Collected data:
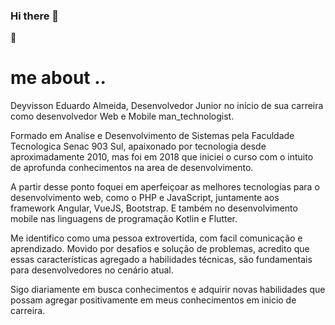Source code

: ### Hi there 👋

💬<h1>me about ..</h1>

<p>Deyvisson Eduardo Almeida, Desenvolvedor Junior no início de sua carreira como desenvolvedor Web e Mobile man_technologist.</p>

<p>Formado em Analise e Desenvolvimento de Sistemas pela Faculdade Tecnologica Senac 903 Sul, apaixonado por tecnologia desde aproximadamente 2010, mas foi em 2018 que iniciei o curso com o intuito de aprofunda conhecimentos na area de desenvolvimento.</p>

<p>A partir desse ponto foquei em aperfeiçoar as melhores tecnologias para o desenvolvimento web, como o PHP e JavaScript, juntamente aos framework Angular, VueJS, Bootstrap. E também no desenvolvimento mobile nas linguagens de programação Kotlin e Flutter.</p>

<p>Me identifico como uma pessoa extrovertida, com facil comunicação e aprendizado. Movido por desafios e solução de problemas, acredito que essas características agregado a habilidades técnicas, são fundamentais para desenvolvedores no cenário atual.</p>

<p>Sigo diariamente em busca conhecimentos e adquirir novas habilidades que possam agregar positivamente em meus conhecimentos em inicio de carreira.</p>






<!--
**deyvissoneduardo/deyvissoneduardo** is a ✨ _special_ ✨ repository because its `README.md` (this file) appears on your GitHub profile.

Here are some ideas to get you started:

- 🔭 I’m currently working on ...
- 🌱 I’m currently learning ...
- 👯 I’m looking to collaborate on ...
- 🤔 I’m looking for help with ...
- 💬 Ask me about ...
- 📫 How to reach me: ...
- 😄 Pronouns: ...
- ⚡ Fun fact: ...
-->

* * *

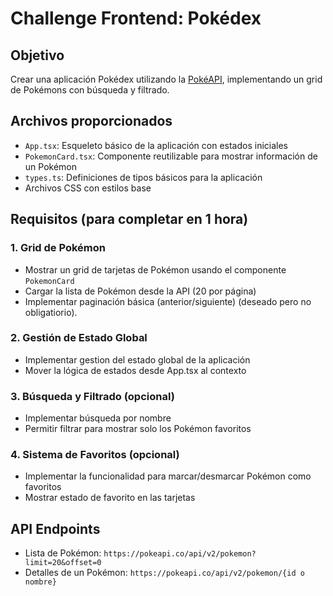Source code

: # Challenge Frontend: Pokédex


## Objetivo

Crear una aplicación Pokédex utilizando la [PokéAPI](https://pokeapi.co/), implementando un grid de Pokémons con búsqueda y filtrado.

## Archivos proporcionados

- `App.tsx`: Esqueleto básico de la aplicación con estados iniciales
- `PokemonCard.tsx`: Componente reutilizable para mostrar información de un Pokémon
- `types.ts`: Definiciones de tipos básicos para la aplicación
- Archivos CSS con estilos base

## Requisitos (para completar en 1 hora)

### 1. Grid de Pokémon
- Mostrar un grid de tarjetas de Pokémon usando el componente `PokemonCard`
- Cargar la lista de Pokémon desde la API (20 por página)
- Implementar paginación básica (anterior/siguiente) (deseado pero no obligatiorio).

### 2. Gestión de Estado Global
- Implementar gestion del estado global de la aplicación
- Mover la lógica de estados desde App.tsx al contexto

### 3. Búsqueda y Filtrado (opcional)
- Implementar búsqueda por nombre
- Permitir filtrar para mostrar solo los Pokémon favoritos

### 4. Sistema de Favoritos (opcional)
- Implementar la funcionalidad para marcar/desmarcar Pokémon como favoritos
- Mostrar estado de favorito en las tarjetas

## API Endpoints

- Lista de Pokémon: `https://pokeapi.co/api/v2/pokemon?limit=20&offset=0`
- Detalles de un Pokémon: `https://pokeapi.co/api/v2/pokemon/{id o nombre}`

→ **Task item**
Copy every line from the data that includes the string "nombre".

→ **Solved problem**
- Implementar búsqueda por nombre
- Detalles de un Pokémon: `https://pokeapi.co/api/v2/pokemon/{id o nombre}`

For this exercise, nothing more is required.